Una cruz se transforma en realidad, en una fragua que moldea el carácter incompleto en las tormentas vecinas, cuando éstas golpean irresistibles los pórticos de las adversidades. Un sacrificio irremediable, incontenible, desbordante, se halla pronto para extender las manos a los pequeñitos y a los frágiles del mundo.
Una culpa monstruosa, que desvanecida como una pluma próxima al suelo en su vuelo caduco, se destruye pendida de esa trascurrida cruz. Tres días para mil siglos, una poción del tiempo que salta a la eternidad y se funde entre la humanidad ambigua.
Una vida desplegada en forma de plan evidente al servicio de los que, valientes, se atreven a leerla y recorrerla ante las eventualidades incansables. Una iglesia azotada como juncos pero resistente en su unidad grandiosa, poderosa, irrompible debido a esa vida en extensión devenida de Dios. Inexplicable.
El camino ruidoso, sinuoso, se esclarece cuando Su Espíritu confronta los más profundos temores del hombre, arraigados donde éste no puede llegar, en las inalcanzables heridas del alma, longevas y semiocultas. El verbo, humillado, desmenuzado, ofrece la salvación plausible, eterna en su amor multiforme.

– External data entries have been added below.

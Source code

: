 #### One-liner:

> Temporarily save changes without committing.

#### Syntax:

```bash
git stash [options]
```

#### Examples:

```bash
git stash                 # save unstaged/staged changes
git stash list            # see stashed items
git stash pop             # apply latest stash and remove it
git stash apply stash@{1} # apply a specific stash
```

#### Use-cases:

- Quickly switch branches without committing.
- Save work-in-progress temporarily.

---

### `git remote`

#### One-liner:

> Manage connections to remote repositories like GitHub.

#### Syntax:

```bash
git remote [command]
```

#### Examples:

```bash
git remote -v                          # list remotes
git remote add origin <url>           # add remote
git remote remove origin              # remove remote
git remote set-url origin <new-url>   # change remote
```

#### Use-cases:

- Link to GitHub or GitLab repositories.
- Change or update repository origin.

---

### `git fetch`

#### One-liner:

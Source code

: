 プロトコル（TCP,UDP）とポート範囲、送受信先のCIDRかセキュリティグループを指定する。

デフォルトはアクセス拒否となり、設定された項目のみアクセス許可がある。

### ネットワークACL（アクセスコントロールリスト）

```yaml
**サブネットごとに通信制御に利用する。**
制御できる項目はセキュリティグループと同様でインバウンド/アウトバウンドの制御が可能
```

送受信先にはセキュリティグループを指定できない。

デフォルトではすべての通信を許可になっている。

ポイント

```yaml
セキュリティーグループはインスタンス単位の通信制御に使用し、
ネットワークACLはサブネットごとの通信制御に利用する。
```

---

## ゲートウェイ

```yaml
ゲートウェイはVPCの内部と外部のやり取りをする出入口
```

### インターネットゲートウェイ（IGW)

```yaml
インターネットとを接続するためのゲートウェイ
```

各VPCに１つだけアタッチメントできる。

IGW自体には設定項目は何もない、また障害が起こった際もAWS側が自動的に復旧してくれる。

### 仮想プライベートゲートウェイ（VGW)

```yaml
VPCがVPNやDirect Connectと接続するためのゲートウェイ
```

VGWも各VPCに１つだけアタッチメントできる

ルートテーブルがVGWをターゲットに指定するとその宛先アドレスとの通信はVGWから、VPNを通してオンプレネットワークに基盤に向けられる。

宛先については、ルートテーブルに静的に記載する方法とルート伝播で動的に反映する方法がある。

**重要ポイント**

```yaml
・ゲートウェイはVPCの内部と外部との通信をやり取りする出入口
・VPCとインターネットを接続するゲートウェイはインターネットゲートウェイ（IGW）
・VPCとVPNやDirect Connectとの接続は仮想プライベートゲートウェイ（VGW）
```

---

¿Bastará un Dios agrietado, desbaratado, fútil para convencer al hombre? ¿Les bastarán los golpes de un látigo que, íntimo, se escabulle entre los músculos inocentes mientras su punta filosa y serpenteante acaricia la sangre de un Cristo roto?
¿Podrán valorar, acaso, la consumación de la obra? ¿Podrán reparar en ese hombre frágilmente fuerte acobijado durante tres días en el epicentro de la maldad humana, en las entrañas de la tierra?
¿Habrá alguien, acaso, que se detenga y mire al mundo desamorado desde la cima de una cruz? ¿Habrá alguien dispuesto, quizás, a desmantelar la zozobra del hombre y escarbar su alma en busca de algún rincón para sembrar una mínima semilla que brote compasión en la posteridad?
Una palabra encarnada, sublime, furiosamente enamorada persigue a los convencidos, a los que van en pos de esa realidad servil: Fe. Escueta dos letras. Aunque escueta también sus vidas que prefieren brindarlas a un Dios que una vez decidió volverse carne, escoria del mundo.
Dos letras vívidas, reales donde los pájaros inquietos reposan la fatiga de sus alas, donde los hombres se acodan pensando por unos instantes en la fugacidad de la vida y en su transcurso efímero por la tierra.
Muchos de ellos, con las manos sucias escarban los costados del camino para abandonar una semilla eterna; y así van, costeándolo, renunciando a las comodidades de un sistema férreo y glacial, esperando en las oraciones caídas de sus labios la respuesta certera sobre aquella infinidad de semillas aguardantes de brotes al costado del camino…respuesta que ese Dios tan semejantemente humano dejará ver entre las hojas embrionarias y las raíces vibrantes.